* [WORK TASK] Extract the run of lines that starts at the top of the records below and ends at the line with "## Shrink Down the Raspbian", keeping both ends and excluding pictures.

* [EXERCISE MATERIAL]
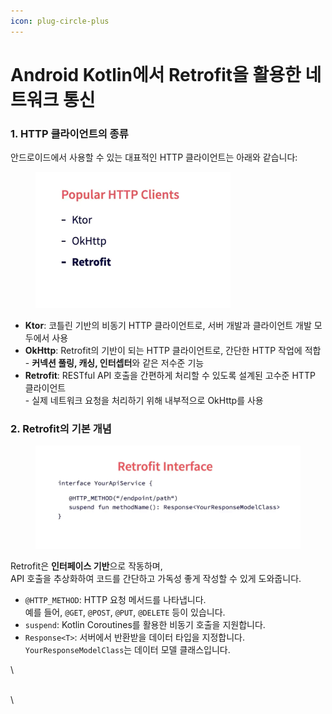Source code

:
 ```yaml
---
icon: plug-circle-plus
---
```


# Android Kotlin에서 Retrofit을 활용한 네트워크 통신

### 1. HTTP 클라이언트의 종류

안드로이드에서 사용할 수 있는 대표적인 HTTP 클라이언트는 아래와 같습니다:

<div align="left"><figure><img src="../../.gitbook/assets/image (15).png" alt="" width="312"><figcaption></figcaption></figure></div>

* **Ktor**: 코틀린 기반의 비동기 HTTP 클라이언트로, 서버 개발과 클라이언트 개발 모두에서 사용
* **OkHttp**: Retrofit의 기반이 되는 HTTP 클라이언트로, 간단한 HTTP 작업에 적합\
  \-  **커넥션 풀링, 캐싱, 인터셉터**와 같은 저수준 기능
* **Retrofit**: RESTful API 호출을 간편하게 처리할 수 있도록 설계된 고수준 HTTP 클라이언트\
  \- 실제 네트워크 요청을 처리하기 위해 내부적으로 OkHttp를 사용

### 2. Retrofit의 기본 개념

<div align="left"><figure><img src="../../.gitbook/assets/image (17).png" alt="" width="563"><figcaption></figcaption></figure></div>

Retrofit은 **인터페이스 기반**으로 작동하며, \
API 호출을 추상화하여 코드를 간단하고 가독성 좋게 작성할 수 있게 도와줍니다.

* `@HTTP_METHOD`: HTTP 요청 메서드를 나타냅니다. \
  예를 들어, `@GET`, `@POST`, `@PUT`, `@DELETE` 등이 있습니다.
* `suspend`: Kotlin Coroutines를 활용한 비동기 호출을 지원합니다.
* `Response<T>`: 서버에서 반환받을 데이터 타입을 지정합니다. `YourResponseModelClass`는 데이터 모델 클래스입니다.

\


\
\
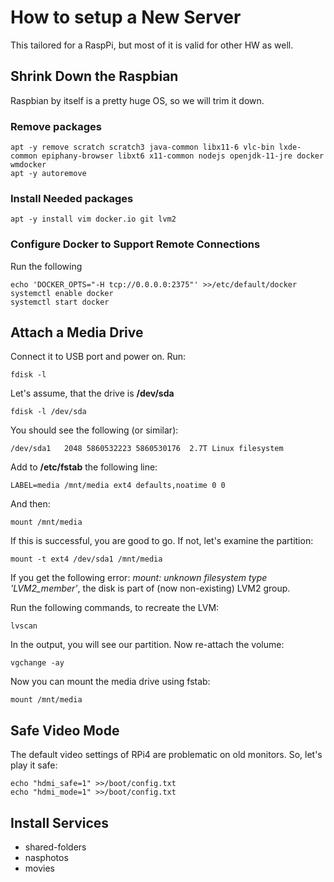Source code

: # How to setup a New Server

This tailored for a RaspPi, but most of it is valid for other HW as well.

## Shrink Down the Raspbian

Raspbian by itself is a pretty huge OS, so we will trim it down.

### Remove packages

```
apt -y remove scratch scratch3 java-common libx11-6 vlc-bin lxde-common epiphany-browser libxt6 x11-common nodejs openjdk-11-jre docker wmdocker
apt -y autoremove
```
### Install Needed packages

```
apt -y install vim docker.io git lvm2
```

### Configure Docker to Support Remote Connections

Run the following
```
echo 'DOCKER_OPTS="-H tcp://0.0.0.0:2375"' >>/etc/default/docker
systemctl enable docker
systemctl start docker
```

## Attach a Media Drive

Connect it to USB port and power on. Run:
```
fdisk -l
```
Let's assume, that the drive is **/dev/sda**
```
fdisk -l /dev/sda
```
You should see the following (or similar):
```
/dev/sda1   2048 5860532223 5860530176  2.7T Linux filesystem
```
Add to **/etc/fstab** the following line:
```
LABEL=media /mnt/media ext4 defaults,noatime 0 0
```
And then:
```
mount /mnt/media
```
If this is successful, you are good to go. If not, let's examine the partition:
```
mount -t ext4 /dev/sda1 /mnt/media
```
If you get the following error: *mount: unknown filesystem type 'LVM2_member'*, the disk is part of (now non-existing) LVM2 group.

Run the following commands, to recreate the LVM:
```
lvscan
```
In the output, you will see our partition. Now re-attach the volume:
```
vgchange -ay
```
Now you can mount the media drive using fstab:
```
mount /mnt/media
```

## Safe Video Mode

The default video settings of RPi4 are problematic on old monitors. So, let's play it safe:

```
echo "hdmi_safe=1" >>/boot/config.txt
echo "hdmi_mode=1" >>/boot/config.txt
```

## Install Services

* shared-folders
* nasphotos
* movies

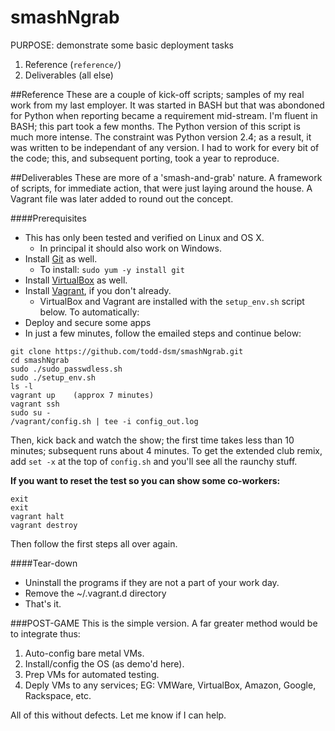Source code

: smashNgrab
======

PURPOSE: demonstrate some basic deployment tasks

1. Reference (`reference/`)
2. Deliverables (all else)

##Reference
These are a couple of kick-off scripts; samples of my real work from my last employer. It was started in BASH but that was abondoned for Python when reporting became a requirement mid-stream. I'm fluent in BASH; this part took a few months. The Python version of this script is much more intense. The constraint was Python version 2.4; as a result, it was written to be independant of any version. I had to work for every bit of the code; this, and subsequent porting, took a year to reproduce.

##Deliverables
These are more of a 'smash-and-grab' nature. A framework of scripts, for immediate action, that were just laying around the house. A Vagrant file was later added to round out the concept.

####Prerequisites
* This has only been tested and verified on Linux and OS X.
  - In principal it should also work on Windows.
* Install [Git](http://git-scm.com/book/en/Getting-Started-Installing-Git) as well.
  - To install: `sudo yum -y install git`
* Install [VirtualBox](https://www.virtualbox.org/wiki/Downloads) as well.
* Install [Vagrant](http://www.vagrantup.com/downloads), if you don't already.
  - VirtualBox and Vagrant are installed with the `setup_env.sh` script below.
To automatically:
* Deploy and secure some apps
* In just a few minutes, follow the emailed steps and continue below:

```
git clone https://github.com/todd-dsm/smashNgrab.git
cd smashNgrab
sudo ./sudo_passwdless.sh
sudo ./setup_env.sh
ls -l
vagrant up    (approx 7 minutes)
vagrant ssh
sudo su -
/vagrant/config.sh | tee -i config_out.log
```
Then, kick back and watch the show; the first time takes less than 10 minutes; subsequent runs about 4 minutes.
To get the extended club remix, add `set -x` at the top of `config.sh` and you'll see all the raunchy stuff.

**If you want to reset the test so you can show some co-workers:**
```
exit
exit
vagrant halt
vagrant destroy
```

Then follow the first steps all over again.


####Tear-down
* Uninstall the programs if they are not a part of your work day.
* Remove the ~/.vagrant.d directory
* That's it.


###POST-GAME
This is the simple version. A far greater method would be to integrate thus:

1. Auto-config bare metal VMs.
2. Install/config the OS (as demo'd here).
3. Prep VMs for automated testing.
4. Deply VMs to any services; EG: VMWare, VirtualBox, Amazon, Google, Rackspace, etc.

All of this without defects. Let me know if I can help.
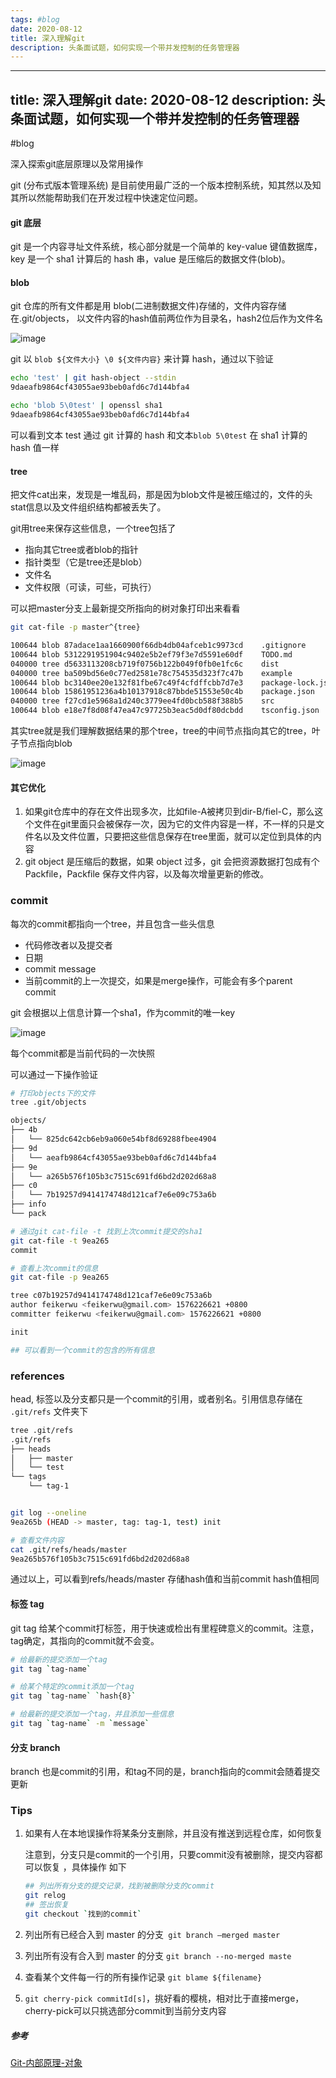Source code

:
 ```yaml
---
tags: #blog
date: 2020-08-12
title: 深入理解git
description: 头条面试题，如何实现一个带并发控制的任务管理器
---
```


---
title: 深入理解git
date: 2020-08-12
description: 头条面试题，如何实现一个带并发控制的任务管理器
---

#blog

深入探索git底层原理以及常用操作


git (分布式版本管理系统) 是目前使用最广泛的一个版本控制系统，知其然以及知其所以然能帮助我们在开发过程中快速定位问题。

#### git 底层

git 是一个内容寻址文件系统，核心部分就是一个简单的 key-value 键值数据库，key 是一个 sha1 计算后的 hash 串，value 是压缩后的数据文件(blob)。

#### blob

git 仓库的所有文件都是用 blob(二进制数据文件)存储的，文件内容存储在.git/objects， 以文件内容的hash值前两位作为目录名，hash2位后作为文件名

![image](https://user-images.githubusercontent.com/39146693/88771659-28603900-d1b2-11ea-956b-8273e1fe473b.png)


git 以 `blob ${文件大小} \0 ${文件内容}` 来计算 hash，通过以下验证

```bash
echo 'test' | git hash-object --stdin
9daeafb9864cf43055ae93beb0afd6c7d144bfa4

echo 'blob 5\0test' | openssl sha1
9daeafb9864cf43055ae93beb0afd6c7d144bfa4
```





可以看到文本 test 通过 git 计算的 hash 和文本`blob 5\0test` 在 sha1 计算的 hash 值一样

#### tree

把文件cat出来，发现是一堆乱码，那是因为blob文件是被压缩过的，文件的头stat信息以及文件组织结构都被丢失了。

git用tree来保存这些信息，一个tree包括了

+ 指向其它tree或者blob的指针
+ 指针类型（它是tree还是blob）
+ 文件名
+ 文件权限（可读，可些，可执行）

可以把master分支上最新提交所指向的树对象打印出来看看

```bash
git cat-file -p master^{tree}

100644 blob 87adace1aa1660900f66db4db04afceb1c9973cd	.gitignore
100644 blob 5312291951904c9402e5b2ef79f3e7d5591e60df	TODO.md
040000 tree d5633113208cb719f0756b122b049f0fb0e1fc6c	dist
040000 tree ba509bd56e0c77ed2581e78c754535d323f7c47b	example
100644 blob bc3140ee20e132f81fbe67c49f4cfdffcbb7d7e3	package-lock.json
100644 blob 15861951236a4b10137918c87bbde51553e50c4b	package.json
040000 tree f27cd1e5968a1d240c3779ee4fd0bcb588f388b5	src
100644 blob e18e7f8d08f47ea47c97725b3eac5d0df80dcbdd	tsconfig.json
```

其实tree就是我们理解数据结果的那个tree，tree的中间节点指向其它的tree，叶子节点指向blob

![image](https://user-images.githubusercontent.com/39146693/88771714-3c0b9f80-d1b2-11ea-844f-79909d9fe299.png)


#### 其它优化

1. 如果git仓库中的存在文件出现多次，比如file-A被拷贝到dir-B/fiel-C，那么这个文件在git里面只会被保存一次，因为它的文件内容是一样，不一样的只是文件名以及文件位置，只要把这些信息保存在tree里面，就可以定位到具体的内容
2. git object 是压缩后的数据，如果 object 过多，git 会把资源数据打包成有个 Packfile，Packfile 保存文件内容，以及每次增量更新的修改。



### commit

每次的commit都指向一个tree，并且包含一些头信息

+ 代码修改者以及提交者
+ 日期
+ commit message
+ 当前commit的上一次提交，如果是merge操作，可能会有多个parent commit

git 会根据以上信息计算一个sha1，作为commit的唯一key

![image](https://user-images.githubusercontent.com/39146693/88771748-462d9e00-d1b2-11ea-9bda-747355298642.png)


每个commit都是当前代码的一次快照

可以通过一下操作验证

```bash
# 打印objects下的文件
tree .git/objects

objects/
├── 4b
│   └── 825dc642cb6eb9a060e54bf8d69288fbee4904
├── 9d
│   └── aeafb9864cf43055ae93beb0afd6c7d144bfa4
├── 9e
│   └── a265b576f105b3c7515c691fd6bd2d202d68a8
├── c0
│   └── 7b19257d9414174748d121caf7e6e09c753a6b
├── info
└── pack

# 通过git cat-file -t 找到上次commit提交的sha1
git cat-file -t 9ea265
commit

# 查看上次commit的信息
git cat-file -p 9ea265

tree c07b19257d9414174748d121caf7e6e09c753a6b
author feikerwu <feikerwu@gmail.com> 1576226621 +0800
committer feikerwu <feikerwu@gmail.com> 1576226621 +0800

init

## 可以看到一个commit的包含的所有信息
```



###  references

head, 标签以及分支都只是一个commit的引用，或者别名。引用信息存储在 `.git/refs` 文件夹下

```bash
tree .git/refs
.git/refs
├── heads
│   ├── master
│   └── test
└── tags
    └── tag-1


git log --oneline
9ea265b (HEAD -> master, tag: tag-1, test) init

# 查看文件内容
cat .git/refs/heads/master
9ea265b576f105b3c7515c691fd6bd2d202d68a8

```

通过以上，可以看到refs/heads/master 存储hash值和当前commit hash值相同



#### 标签 tag

git tag 给某个commit打标签，用于快速或检出有里程碑意义的commit。注意，tag确定，其指向的commit就不会变。

```bash
# 给最新的提交添加一个tag
git tag `tag-name`

# 给某个特定的commit添加一个tag
git tag `tag-name` `hash{8}`

# 给最新的提交添加一个tag，并且添加一些信息
git tag `tag-name` -m `message`
```



#### 分支 branch

branch 也是commit的引用，和tag不同的是，branch指向的commit会随着提交更新



### Tips

1. 如果有人在本地误操作将某条分支删除，并且没有推送到远程仓库，如何恢复

   注意到，分支只是commit的一个引用，只要commit没有被删除，提交内容都可以恢复 ，具体操作 如下

   ```bash
   ## 列出所有分支的提交记录，找到被删除分支的commit
   git relog
   ## 签出恢复
   git checkout `找到的commit`
   ```

2. 列出所有已经合入到 master 的分支` git branch —merged master`

3. 列出所有没有合入到 master 的分支 `git branch --no-merged maste`

4. 查看某个文件每一行的所有操作记录 `git blame ${filename}`

5. `git cherry-pick commitId[s]`，挑好看的樱桃，相对比于直接merge，cherry-pick可以只挑选部分commit到当前分支内容



##### 参考

[Git-内部原理-对象](https://git-scm.com/book/zh/v2/Git-内部原理-Git-对象)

* [EXERCISE OUTPUT]
Source code

:
 ```yaml
---
icon: plug-circle-plus
---
```


# Android Kotlin에서 Retrofit을 활용한 네트워크 통신

### 1. HTTP 클라이언트의 종류

안드로이드에서 사용할 수 있는 대표적인 HTTP 클라이언트는 아래와 같습니다:

<div align="left"><figure><img src="../../.gitbook/assets/image (15).png" alt="" width="312"><figcaption></figcaption></figure></div>

* **Ktor**: 코틀린 기반의 비동기 HTTP 클라이언트로, 서버 개발과 클라이언트 개발 모두에서 사용
* **OkHttp**: Retrofit의 기반이 되는 HTTP 클라이언트로, 간단한 HTTP 작업에 적합\
  \-  **커넥션 풀링, 캐싱, 인터셉터**와 같은 저수준 기능
* **Retrofit**: RESTful API 호출을 간편하게 처리할 수 있도록 설계된 고수준 HTTP 클라이언트\
  \- 실제 네트워크 요청을 처리하기 위해 내부적으로 OkHttp를 사용

### 2. Retrofit의 기본 개념

<div align="left"><figure><img src="../../.gitbook/assets/image (17).png" alt="" width="563"><figcaption></figcaption></figure></div>

Retrofit은 **인터페이스 기반**으로 작동하며, \
API 호출을 추상화하여 코드를 간단하고 가독성 좋게 작성할 수 있게 도와줍니다.

* `@HTTP_METHOD`: HTTP 요청 메서드를 나타냅니다. \
  예를 들어, `@GET`, `@POST`, `@PUT`, `@DELETE` 등이 있습니다.
* `suspend`: Kotlin Coroutines를 활용한 비동기 호출을 지원합니다.
* `Response<T>`: 서버에서 반환받을 데이터 타입을 지정합니다. `YourResponseModelClass`는 데이터 모델 클래스입니다.

\


\
\
Source code

: # How to setup a New Server

This tailored for a RaspPi, but most of it is valid for other HW as well.

## Shrink Down the Raspbian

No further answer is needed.